Kendi ellerimizle, emeğimizle, bilincimizle kuracağız ve hiçbir sömürücüyü barındırmayacağımız, hiçbir ezen-ezilen ilişkisine tahammül göstermeyeceğimiz, hiçbir erkek ayrıcalığına, üstünlüğüne, vahşetine izin vermeyeceğimiz, mutlu bir azınlık için hayatlarımızı heba etmeyeceğimiz, bütün toplumun zenginliği için emeğimizi seferber edeceğimiz, kadının üzerindeki her türlü gericiliği yok edeceğimiz ve işte ancak böyle kendimize “vatan kılacağımız” bir ülkede yaşamak arzusu karşısında, birkaç insan hakkı kırıntısıyla avunma fikri tutunamaz. İşte komünist devrimci kadınları, devrim tutkusundan vazgeçirmeyen ve ona bireysel bir çok hayalini feda ettiren şey budur. (Bunu ne burjuva akıl, ne küçük burjuvazi anlayabilir).

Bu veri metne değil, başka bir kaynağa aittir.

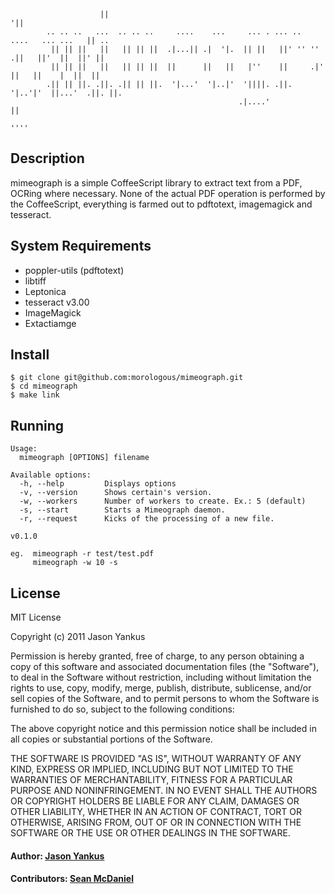			            ||                                                              '||      
			.. .. ..   ...  .. .. ..     ....    ...     ... . ... ..   ....   ... ...   || ..   
			 || || ||   ||   || || ||  .|...|| .|  '|.  || ||   ||' '' '' .||   ||'  ||  ||' ||  
			 || || ||   ||   || || ||  ||      ||   ||   |''    ||     .|' ||   ||    |  ||  ||  
			.|| || ||. .||. .|| || ||.  '|...'  '|..|'  '||||. .||.    '|..'|'  ||...'  .||. ||. 
			                                           .|....'                  ||               
			                                                                   ''''              
## Description
mimeograph is a simple CoffeeScript library to extract text from a PDF, OCRing where necessary.  None of the 
actual PDF operation is performed by the CoffeeScript, everything is farmed out to pdftotext, imagemagick 
and tesseract.

## System Requirements
- poppler-utils (pdftotext)
- libtiff
- Leptonica
- tesseract v3.00
- ImageMagick
- Extactiamge

## Install

	$ git clone git@github.com:morologous/mimeograph.git
	$ cd mimeograph
	$ make link
	
## Running

	Usage:
	  mimeograph [OPTIONS] filename

	Available options:
	  -h, --help         Displays options
	  -v, --version      Shows certain's version.
	  -w, --workers      Number of workers to create. Ex.: 5 (default)
	  -s, --start        Starts a Mimeograph daemon.
	  -r, --request      Kicks of the processing of a new file.

	v0.1.0
	
	eg.  mimeograph -r test/test.pdf
	     mimeograph -w 10 -s

## License

MIT License

Copyright (c) 2011 Jason Yankus

Permission is hereby granted, free of charge, to any person obtaining a copy
of this software and associated documentation files (the "Software"), to deal
in the Software without restriction, including without limitation the rights
to use, copy, modify, merge, publish, distribute, sublicense, and/or sell
copies of the Software, and to permit persons to whom the Software is
furnished to do so, subject to the following conditions:

The above copyright notice and this permission notice shall be included in
all copies or substantial portions of the Software.

THE SOFTWARE IS PROVIDED "AS IS", WITHOUT WARRANTY OF ANY KIND, EXPRESS OR
IMPLIED, INCLUDING BUT NOT LIMITED TO THE WARRANTIES OF MERCHANTABILITY,
FITNESS FOR A PARTICULAR PURPOSE AND NONINFRINGEMENT. IN NO EVENT SHALL THE
AUTHORS OR COPYRIGHT HOLDERS BE LIABLE FOR ANY CLAIM, DAMAGES OR OTHER
LIABILITY, WHETHER IN AN ACTION OF CONTRACT, TORT OR OTHERWISE, ARISING FROM,
OUT OF OR IN CONNECTION WITH THE SOFTWARE OR THE USE OR OTHER DEALINGS IN
THE SOFTWARE.

#### Author: [Jason Yankus]()
#### Contributors: [Sean McDaniel]()


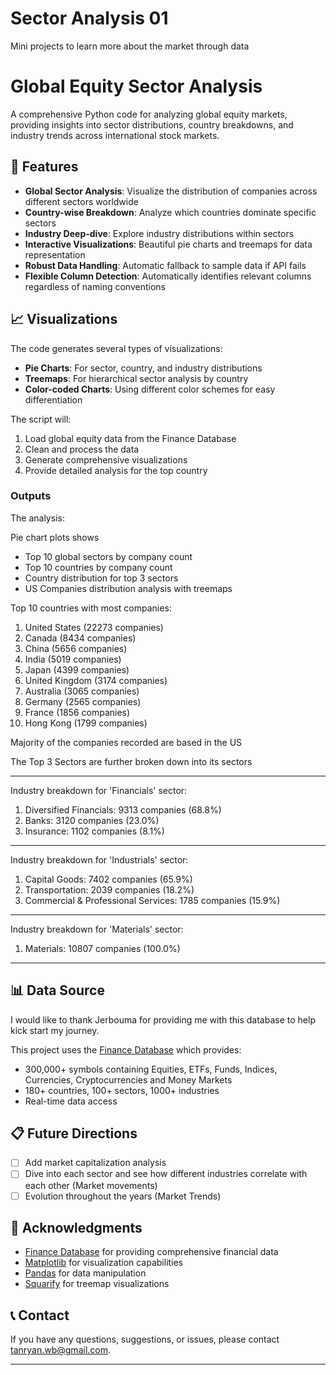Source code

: # Sector Analysis 01
Mini projects to learn more about the market through data
# Global Equity Sector Analysis

A comprehensive Python code for analyzing global equity markets, providing insights into sector distributions, country breakdowns, and industry trends across international stock markets.

## 🚀 Features

- **Global Sector Analysis**: Visualize the distribution of companies across different sectors worldwide
- **Country-wise Breakdown**: Analyze which countries dominate specific sectors
- **Industry Deep-dive**: Explore industry distributions within sectors
- **Interactive Visualizations**: Beautiful pie charts and treemaps for data representation
- **Robust Data Handling**: Automatic fallback to sample data if API fails
- **Flexible Column Detection**: Automatically identifies relevant columns regardless of naming conventions

## 📈 Visualizations

The code generates several types of visualizations:

- **Pie Charts**: For sector, country, and industry distributions
- **Treemaps**: For hierarchical sector analysis by country
- **Color-coded Charts**: Using different color schemes for easy differentiation

The script will:
1. Load global equity data from the Finance Database
2. Clean and process the data
3. Generate comprehensive visualizations
4. Provide detailed analysis for the top country

### Outputs

The analysis:

Pie chart plots shows 
- Top 10 global sectors by company count
- Top 10 countries by company count  
- Country distribution for top 3 sectors
- US Companies distribution analysis with treemaps
  
Top 10 countries with most companies:
1. United States (22273 companies)
2. Canada (8434 companies)
3. China (5656 companies)
4. India (5019 companies)
5. Japan (4399 companies)
6. United Kingdom (3174 companies)
7. Australia (3065 companies)
8. Germany (2565 companies)
9. France (1856 companies)
10. Hong Kong (1799 companies)

Majority of the companies recorded are based in the US

The Top 3 Sectors are further broken down into its sectors

--------------------------------------------------------------------------------

Industry breakdown for 'Financials' sector:
1. Diversified Financials: 9313 companies (68.8%)
2. Banks: 3120 companies (23.0%)
3. Insurance: 1102 companies (8.1%)

--------------------------------------------------------------------------------

Industry breakdown for 'Industrials' sector:
1. Capital Goods: 7402 companies (65.9%)
2. Transportation: 2039 companies (18.2%)
3. Commercial & Professional Services: 1785 companies (15.9%)

--------------------------------------------------------------------------------

Industry breakdown for 'Materials' sector:
1. Materials: 10807 companies (100.0%)

--------------------------------------------------------------------------------
    
## 📊 Data Source
I would like to thank Jerbouma for providing me with this database to help kick start my journey.

This project uses the [Finance Database](https://github.com/JerBouma/FinanceDatabase) which provides:
- 300,000+ symbols containing Equities, ETFs, Funds, Indices, Currencies, Cryptocurrencies and Money Markets
- 180+ countries, 100+ sectors, 1000+ industries
- Real-time data access

## 📋 Future Directions

- [ ] Add market capitalization analysis
- [ ] Dive into each sector and see how different industries correlate with each other (Market movements)
- [ ] Evolution throughout the years (Market Trends)

## 🙏 Acknowledgments

- [Finance Database](https://github.com/JerBouma/FinanceDatabase) for providing comprehensive financial data
- [Matplotlib](https://matplotlib.org/) for visualization capabilities
- [Pandas](https://pandas.pydata.org/) for data manipulation
- [Squarify](https://github.com/laserson/squarify) for treemap visualizations

## 📞 Contact

If you have any questions, suggestions, or issues, please contact tanryan.wb@gmail.com.

---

Feminizmin etkisi muhakkak kırılacaktır. Devrimci sosyalist propaganda ve devrimci-komünist kadınların özel ve yaygın çalışması bunu başarabilir. İşçi emekçi, yoksul kadınlara kendi ruh halimizi, bilincimizi, hayallerimizi, insan sevgimizi (devrimci hümanizma), özgürlük tutkularımızı taşımalı, onlara böyle gitmeliyiz. Kadınlar arasında “kadın olma bilinci” onlarda en fazla ezilen bir cins oldukları bilinci yaratır, bu özgürlük için yetersizdir. Yaratılacak bilinç devrimci kadın bilincidir. Özgürlüğü için devrim isteyen kavganın en önüne geçen kadın kazanacaktır. Emekçi Kadınlar muhakkak kazanacaktır.